AA meeting tonight, thank the Creator. I didn't think I was going to find a ride but I did. I really miss my meetings now when I can't go. And when I don't want to go is really when I should go. My reluctance going to AA in the first place has dissappeared. I was wrong. It isn't a religious program (unless you want it to be). For me it is about a Spiritual transformation and healing and that is exactly what I need. In my head I just translate what may appear religious and turn it to work with my Creator and personal spiritual truths. And I am making friends who are like me and understand. Every meeting I go to is a reminder I am committed to my sobriety, that I am not alone, and that I am working on Spiritual healing. The 12 Steps are an amazing spiritual blueprint for a good, honest and ethical life. I'm taking them and making them work for me. I am only on Step Two ... no need to rush. I want to do them properly and thoroughly.

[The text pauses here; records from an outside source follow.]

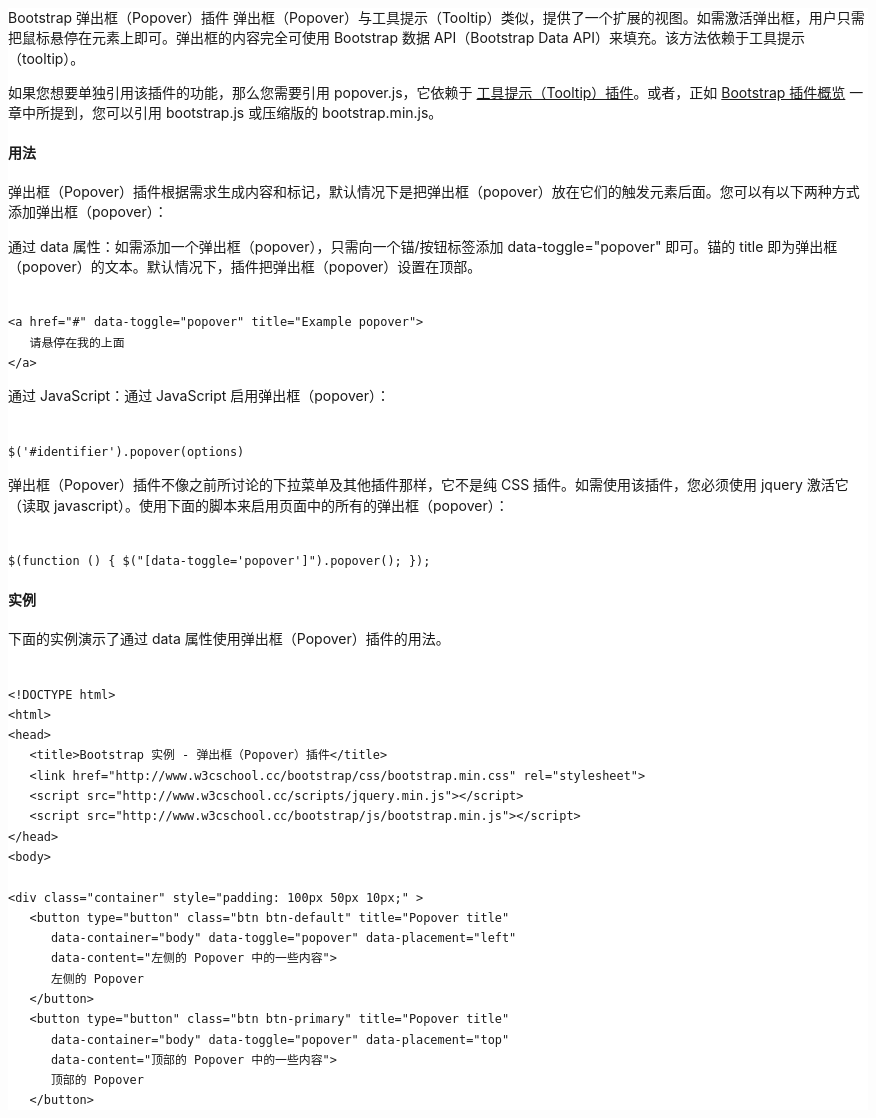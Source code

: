  Bootstrap 弹出框（Popover）插件
 弹出框（Popover）与工具提示（Tooltip）类似，提供了一个扩展的视图。如需激活弹出框，用户只需把鼠标悬停在元素上即可。弹出框的内容完全可使用 Bootstrap 数据 API（Bootstrap Data API）来填充。该方法依赖于工具提示（tooltip）。

 如果您想要单独引用该插件的功能，那么您需要引用 popover.js，它依赖于 [工具提示（Tooltip）插件](http://www.w3cschool.cc/bootstrap/bootstrap-tooltip-plugin.html)。或者，正如 [Bootstrap 插件概览](http://www.w3cschool.cc/bootstrap/bootstrap-plugins-overview.html) 一章中所提到，您可以引用 bootstrap.js 或压缩版的 bootstrap.min.js。 

 
#### 用法

 弹出框（Popover）插件根据需求生成内容和标记，默认情况下是把弹出框（popover）放在它们的触发元素后面。您可以有以下两种方式添加弹出框（popover）：

 

通过 data 属性：如需添加一个弹出框（popover），只需向一个锚/按钮标签添加 data-toggle="popover" 即可。锚的 title 即为弹出框（popover）的文本。默认情况下，插件把弹出框（popover）设置在顶部。 
```

<a href="#" data-toggle="popover" title="Example popover">
   请悬停在我的上面
</a>

```
 
 
通过 JavaScript：通过 JavaScript 启用弹出框（popover）： 
```

$('#identifier').popover(options)

```
 
 
弹出框（Popover）插件不像之前所讨论的下拉菜单及其他插件那样，它不是纯 CSS 插件。如需使用该插件，您必须使用 jquery 激活它（读取 javascript）。使用下面的脚本来启用页面中的所有的弹出框（popover）： 

 
```

$(function () { $("[data-toggle='popover']").popover(); });

```
 
#### 实例

 下面的实例演示了通过 data 属性使用弹出框（Popover）插件的用法。

 
```

<!DOCTYPE html>
<html>
<head>
   <title>Bootstrap 实例 - 弹出框（Popover）插件</title>
   <link href="http://www.w3cschool.cc/bootstrap/css/bootstrap.min.css" rel="stylesheet">
   <script src="http://www.w3cschool.cc/scripts/jquery.min.js"></script>
   <script src="http://www.w3cschool.cc/bootstrap/js/bootstrap.min.js"></script>
</head>
<body>

<div class="container" style="padding: 100px 50px 10px;" >
   <button type="button" class="btn btn-default" title="Popover title"  
      data-container="body" data-toggle="popover" data-placement="left" 
      data-content="左侧的 Popover 中的一些内容">
      左侧的 Popover
   </button>
   <button type="button" class="btn btn-primary" title="Popover title"  
      data-container="body" data-toggle="popover" data-placement="top" 
      data-content="顶部的 Popover 中的一些内容">
      顶部的 Popover
   </button>
```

I'm looking forward to seeing how everyone else's evening (or whatever time it is for you) is going for them. :)

Windancer 09-30-2016 03:45 PM


Originally Posted by MyLoves (Post 6155567)

As far as my resolve goes - i don't see anyother choice. I need to be sober for my kids. Period. I need to be able and avalable to protect them and care for them and i can't do that the way they desirve if i'm drinking.

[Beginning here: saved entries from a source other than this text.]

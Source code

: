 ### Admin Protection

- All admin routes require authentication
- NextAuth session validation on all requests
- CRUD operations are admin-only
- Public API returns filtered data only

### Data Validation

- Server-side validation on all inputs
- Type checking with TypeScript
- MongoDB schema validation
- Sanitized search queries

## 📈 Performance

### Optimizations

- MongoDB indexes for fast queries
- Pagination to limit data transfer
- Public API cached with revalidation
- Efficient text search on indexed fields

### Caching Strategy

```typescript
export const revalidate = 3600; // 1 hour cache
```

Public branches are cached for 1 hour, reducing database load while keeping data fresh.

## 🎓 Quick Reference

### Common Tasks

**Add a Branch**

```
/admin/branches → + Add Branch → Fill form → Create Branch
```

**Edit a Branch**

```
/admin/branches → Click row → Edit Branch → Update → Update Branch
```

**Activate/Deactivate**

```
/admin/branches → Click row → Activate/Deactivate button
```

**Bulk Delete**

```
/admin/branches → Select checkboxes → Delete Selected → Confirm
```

EXCELLENT attitude and motivation :)

MyLoves 09-30-2016 03:58 PM

Windancer your doing so much hard work to bring your horses home! It must feel so good to accomplish so much and see the results :)

Windancer 09-30-2016 04:25 PM


Originally Posted by MyLoves (Post 6155601)
Windancer your doing so much hard work to bring your horses home! It must feel so good to accomplish so much and see the results :)

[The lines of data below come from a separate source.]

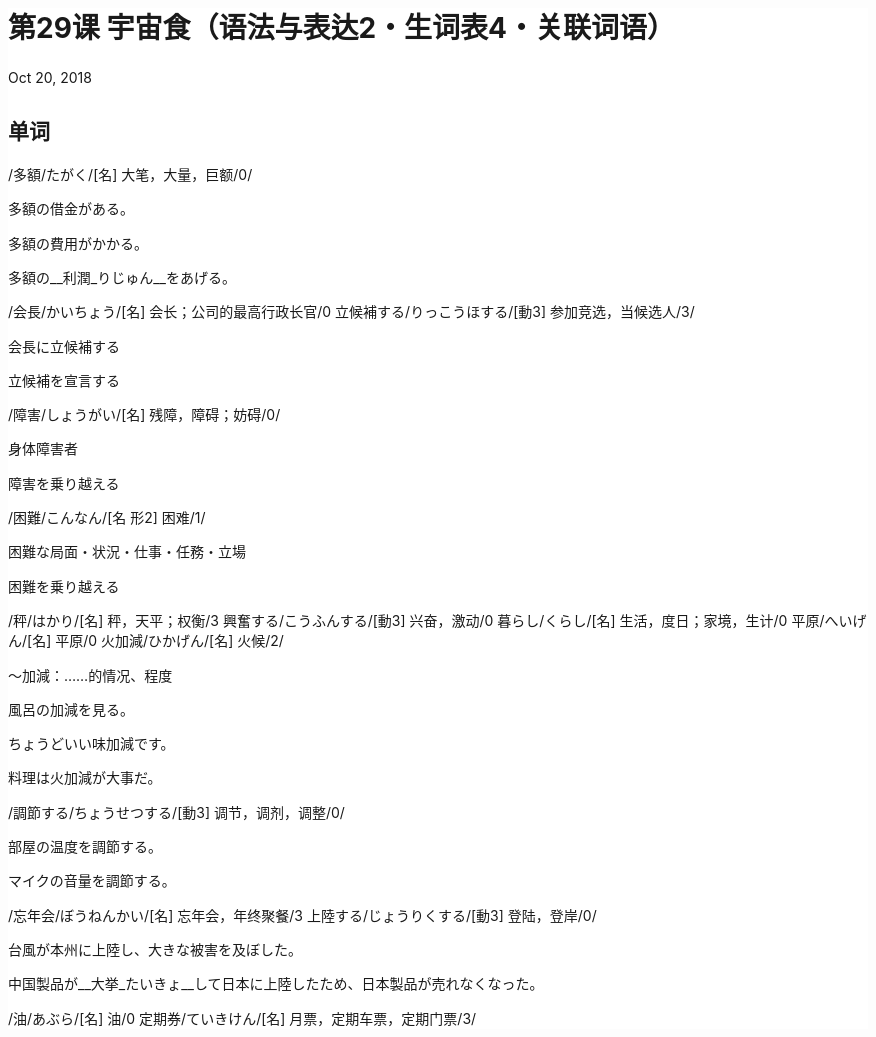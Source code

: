 # 第29课 宇宙食（语法与表达2・生词表4・关联词语）
Oct 20, 2018

## 单词
/多額/たがく/[名] 大笔，大量，巨额/0/

多額の借金がある。

多額の費用がかかる。

多額の__利潤_りじゅん__をあげる。

/会長/かいちょう/[名] 会长；公司的最高行政长官/0
立候補する/りっこうほする/[動3] 参加竞选，当候选人/3/

会長に立候補する

立候補を宣言する

/障害/しょうがい/[名] 残障，障碍；妨碍/0/

身体障害者

障害を乗り越える

/困難/こんなん/[名 形2] 困难/1/

困難な局面・状況・仕事・任務・立場

困難を乗り越える

/秤/はかり/[名] 秤，天平；权衡/3
興奮する/こうふんする/[動3] 兴奋，激动/0
暮らし/くらし/[名] 生活，度日；家境，生计/0
平原/へいげん/[名] 平原/0
火加減/ひかげん/[名] 火候/2/

～加減：……的情况、程度

風呂の加減を見る。

ちょうどいい味加減です。

料理は火加減が大事だ。

/調節する/ちょうせつする/[動3] 调节，调剂，调整/0/

部屋の温度を調節する。

マイクの音量を調節する。

/忘年会/ぼうねんかい/[名] 忘年会，年终聚餐/3
上陸する/じょうりくする/[動3] 登陆，登岸/0/

台風が本州に上陸し、大きな被害を及ぼした。

中国製品が__大挙_たいきょ__して日本に上陸したため、日本製品が売れなくなった。

/油/あぶら/[名] 油/0
定期券/ていきけん/[名] 月票，定期车票，定期门票/3/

Oh I CANNOT WAIT to bring my cherished horses home :). It will be a day to remember. For so long they have been boarded out. Now they will be in my backyard. And the work looking after them (which I really enjoy) will be good for me too. Before I stopped working due to severe PTSD , depression and anxiety I trained horses and specialized in equine behaviour issues, and I made a good living doing it and had a great reputation. My horses are my heart :)

Windancer 09-30-2016 04:28 PM

...and I'll make sure all you guys here will hear about it when they come home too! Maybe post some pics if I can figure out how lol

Dee74 09-30-2016 04:32 PM

have a wonderful weekend guys :)
D

WhiskeyBent 09-30-2016 05:00 PM

We are almost there. Made the month!

Dee74 09-30-2016 05:32 PM

Congrats on your 'graduation', guys! :c014:

http://cdn.americanbanker.com/media/...915_ts_365.jpg

D

Windancer 09-30-2016 08:04 PM

I really enjoyed having all of you in this class with me and look forward to chatting with you all in the daily forum.

Dee, I assume you will post a link?

Caramel 09-30-2016 09:18 PM

It's the same thread, Windancer - just it's in the "Newcomers Daily Support Threads" section now, with all the other previous months' classes. :)
(it was in "Newcomers to Recovery")

bobquin 09-30-2016 10:10 PM

Hello, Again
 
Greetings once again, everyone.

I originally joined this site back in February of 2014 and became an active participant here (as well as part of the Class of February 2014 threads).

After nearly a year and a half of sobriety, I sadly relapsed and started a downhill slide that culminated in my second medically supervised detox, which started on 9/26 and ended on 9/29.

So, here I am, starting again. Have five days under my belt. I begin intensive outpatient rehab on Monday, and will be doing that three times per week for 6 weeks.

I'm physically exhausted and mentally strangled, but am doing my best to remain positive that I will be able to make sobriety work for me, and make it work for the long haul.

I'm glad that all of you, and this site, are here. Thanks in advance for welcoming me back into the fray!

Horatio48 09-30-2016 10:46 PM

So September done. No drinking since I joined (last drink on the afternoon of 4 September). I did not find it that hard. Maybe four or five occasions where I was a bit down and felt I needed a pick me up. The problem now is how to keep this up. Should I join the October group or continue here? What is the protocol, if any? Wishing all of you a fun weekend.